Actually, that’s out of sequence. I don’t know what it was, but I remember Olander getting completely
ripped by Larry Kenney and the rest of them, and it was over me.
Zaragoza: So, some of the tension that you experienced with Evergreen was due to organized labor
inciting it.
Leahy: Oh, yeah. I don’t know that Evergreen really—other than the undergraduate stuff, did they
care? I don’t think they did. We brought a lot of labor support for Evergreen. There was a lot of labor
support for Evergreen. We brought a lot of people during the summers. We had summer camps, we
filled the dormitories. I don’t really remember a lot of tension with Evergreen. It was more the
Legislature wanted to get rid of us periodically, or sectors of organized labor wanted to get rid of us.

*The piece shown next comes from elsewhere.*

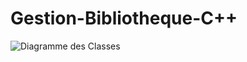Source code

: # Gestion-Bibliotheque-C++
![Diagramme des Classes](https://user-images.githubusercontent.com/83521427/171129986-a4aac618-e172-41fc-8556-c9fd4528232b.png)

Zaragoza: Were you supported by colleagues? Were you embraced by colleagues? How did they feel
about the Labor Center as an institution at the college that you all worked at?

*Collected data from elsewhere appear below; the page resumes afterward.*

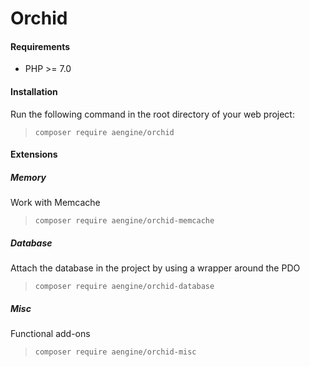 Orchid
====

#### Requirements
* PHP >= 7.0

#### Installation
Run the following command in the root directory of your web project:
> `composer require aengine/orchid`

#### Extensions

##### Memory
Work with Memcache
> `composer require aengine/orchid-memcache`

##### Database
Attach the database in the project by using a wrapper around the PDO
> `composer require aengine/orchid-database`

##### Misc
Functional add-ons
> `composer require aengine/orchid-misc`
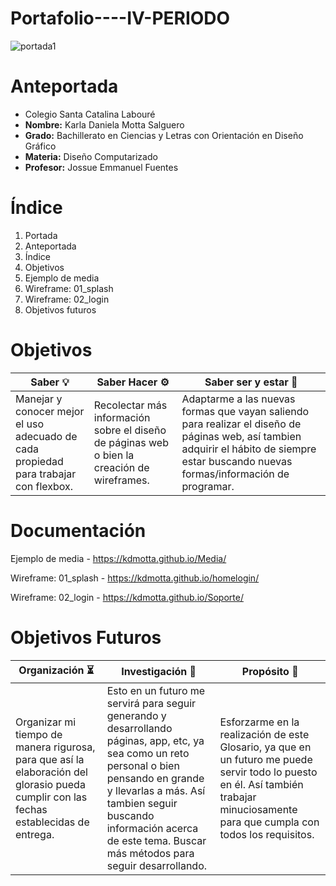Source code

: # Portafolio----IV-PERIODO

![portada1](https://user-images.githubusercontent.com/79612599/136427562-2c2c5c22-dcf8-4649-8980-d1015d8a2510.png)

  # <h1> Anteportada
  * Colegio Santa Catalina Labouré
  * **Nombre:** Karla Daniela Motta Salguero
  * **Grado:** Bachillerato en Ciencias y Letras con Orientación en Diseño Gráfico
  * **Materia:** Diseño Computarizado
  * **Profesor:** Jossue Emmanuel Fuentes
  
  
  # <h1> Índice
  1. Portada
  1. Anteportada
  1. Índice
  1. Objetivos
  1. Ejemplo de media
  1. Wireframe: 01_splash
  1. Wireframe: 02_login
  1. Objetivos futuros

  
  # <h1> Objetivos
  
  Saber :bulb: | Saber Hacer :gear: | Saber ser y estar :star2:
  ------------ | ------------------ | -------------------------
  Manejar y conocer mejor el uso adecuado de cada propiedad para trabajar con flexbox. | Recolectar más información sobre el diseño de páginas web o bien la creación de wireframes. | Adaptarme a las nuevas formas que vayan saliendo para realizar el diseño de páginas web, así tambien adquirir el hábito de siempre estar buscando nuevas formas/información de programar.


  # <h1> Documentación
  
  Ejemplo de media - https://kdmotta.github.io/Media/
  
  Wireframe: 01_splash - https://kdmotta.github.io/homelogin/
  
  Wireframe: 02_login - https://kdmotta.github.io/Soporte/
  
  # <h1> Objetivos Futuros 
  
  Organización 	:hourglass_flowing_sand: | Investigación :mag_right: | Propósito :checkered_flag:
  -------------------------------------- | ------------------------- | --------------------------
  Organizar mi tiempo de manera rigurosa, para que así la elaboración del glorasio pueda cumplir con las fechas establecidas de entrega. | Esto en un futuro me       servirá para seguir generando y desarrollando páginas, app, etc, ya sea como un reto personal o bien pensando en grande y llevarlas a más. Así tambien seguir       buscando información acerca de este tema. Buscar más métodos para seguir desarrollando. | Esforzarme en la realización de este Glosario, ya que en un futuro me     puede servir todo lo puesto en él. Así también trabajar minuciosamente para que cumpla con todos los requisitos.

Leahy: We weren’t really that related, in some ways. We definitely had students as interns. I did
independent contracts with students, because I could still do that. I didn’t have any formal classes, but I
29

did independent contracts, I did internships, so I was still working with a lot of students. We hired
students. But colleagues? I think probably one of the most interesting programs—I know there was this
interest on the part of us integrating more.
One of the examples was with Sam Schrager. Sam Schrager was interested in having his
students interview people, and we had just gotten through with this oral history. One of the first things
we did when we organized in the Labor Center is we picked out the largest, most recent, and greatest
strikes in Washington labor history. Then, we went and found people that were participants in them.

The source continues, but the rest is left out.